━━ WORKING DATA

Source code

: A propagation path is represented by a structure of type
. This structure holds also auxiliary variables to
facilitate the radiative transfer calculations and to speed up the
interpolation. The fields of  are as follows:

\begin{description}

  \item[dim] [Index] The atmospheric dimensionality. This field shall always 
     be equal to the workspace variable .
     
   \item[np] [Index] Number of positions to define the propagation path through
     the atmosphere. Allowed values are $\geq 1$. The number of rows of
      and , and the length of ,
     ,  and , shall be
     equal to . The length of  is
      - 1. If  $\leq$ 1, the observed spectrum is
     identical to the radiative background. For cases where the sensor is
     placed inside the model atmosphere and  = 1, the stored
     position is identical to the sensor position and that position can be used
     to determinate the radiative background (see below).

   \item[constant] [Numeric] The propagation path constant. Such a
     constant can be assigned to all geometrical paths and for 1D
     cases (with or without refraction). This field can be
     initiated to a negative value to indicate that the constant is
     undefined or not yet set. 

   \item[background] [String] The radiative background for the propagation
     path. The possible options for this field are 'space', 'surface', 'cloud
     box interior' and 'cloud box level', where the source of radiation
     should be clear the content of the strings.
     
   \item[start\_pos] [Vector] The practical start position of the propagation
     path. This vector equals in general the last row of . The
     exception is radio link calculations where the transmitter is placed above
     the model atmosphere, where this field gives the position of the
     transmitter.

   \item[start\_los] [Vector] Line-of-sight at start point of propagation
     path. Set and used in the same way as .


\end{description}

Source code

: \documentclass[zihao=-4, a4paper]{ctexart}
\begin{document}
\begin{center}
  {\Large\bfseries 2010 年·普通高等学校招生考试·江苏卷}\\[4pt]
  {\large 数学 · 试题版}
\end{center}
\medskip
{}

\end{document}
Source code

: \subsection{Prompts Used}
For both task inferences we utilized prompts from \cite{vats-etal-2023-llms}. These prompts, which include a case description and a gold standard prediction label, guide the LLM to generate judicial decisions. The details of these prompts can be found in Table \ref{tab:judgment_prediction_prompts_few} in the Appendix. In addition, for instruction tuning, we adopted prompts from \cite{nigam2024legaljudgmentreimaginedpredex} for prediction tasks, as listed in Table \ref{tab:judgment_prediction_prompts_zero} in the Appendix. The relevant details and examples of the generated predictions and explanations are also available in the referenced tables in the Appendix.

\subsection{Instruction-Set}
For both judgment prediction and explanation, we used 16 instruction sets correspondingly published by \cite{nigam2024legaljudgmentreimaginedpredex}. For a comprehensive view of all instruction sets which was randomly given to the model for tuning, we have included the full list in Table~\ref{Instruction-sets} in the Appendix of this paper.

━━━━

> [WORK TASK] Repeat the records, every one of them, without any deviation.

> [EXPECTED ANSWER]
Source code

: A propagation path is represented by a structure of type
. This structure holds also auxiliary variables to
facilitate the radiative transfer calculations and to speed up the
interpolation. The fields of  are as follows:

\begin{description}

  \item[dim] [Index] The atmospheric dimensionality. This field shall always 
     be equal to the workspace variable .
     
   \item[np] [Index] Number of positions to define the propagation path through
     the atmosphere. Allowed values are $\geq 1$. The number of rows of
      and , and the length of ,
     ,  and , shall be
     equal to . The length of  is
      - 1. If  $\leq$ 1, the observed spectrum is
     identical to the radiative background. For cases where the sensor is
     placed inside the model atmosphere and  = 1, the stored
     position is identical to the sensor position and that position can be used
     to determinate the radiative background (see below).

   \item[constant] [Numeric] The propagation path constant. Such a
     constant can be assigned to all geometrical paths and for 1D
     cases (with or without refraction). This field can be
     initiated to a negative value to indicate that the constant is
     undefined or not yet set. 

   \item[background] [String] The radiative background for the propagation
     path. The possible options for this field are 'space', 'surface', 'cloud
     box interior' and 'cloud box level', where the source of radiation
     should be clear the content of the strings.
     
   \item[start\_pos] [Vector] The practical start position of the propagation
     path. This vector equals in general the last row of . The
     exception is radio link calculations where the transmitter is placed above
     the model atmosphere, where this field gives the position of the
     transmitter.

   \item[start\_los] [Vector] Line-of-sight at start point of propagation
     path. Set and used in the same way as .


\end{description}

Source code

: \documentclass[zihao=-4, a4paper]{ctexart}
\begin{document}
\begin{center}
  {\Large\bfseries 2010 年·普通高等学校招生考试·江苏卷}\\[4pt]
  {\large 数学 · 试题版}
\end{center}
\medskip
{}

\end{document}
Source code

: \subsection{Prompts Used}
For both task inferences we utilized prompts from \cite{vats-etal-2023-llms}. These prompts, which include a case description and a gold standard prediction label, guide the LLM to generate judicial decisions. The details of these prompts can be found in Table \ref{tab:judgment_prediction_prompts_few} in the Appendix. In addition, for instruction tuning, we adopted prompts from \cite{nigam2024legaljudgmentreimaginedpredex} for prediction tasks, as listed in Table \ref{tab:judgment_prediction_prompts_zero} in the Appendix. The relevant details and examples of the generated predictions and explanations are also available in the referenced tables in the Appendix.

\subsection{Instruction-Set}
For both judgment prediction and explanation, we used 16 instruction sets correspondingly published by \cite{nigam2024legaljudgmentreimaginedpredex}. For a comprehensive view of all instruction sets which was randomly given to the model for tuning, we have included the full list in Table~\ref{Instruction-sets} in the Appendix of this paper.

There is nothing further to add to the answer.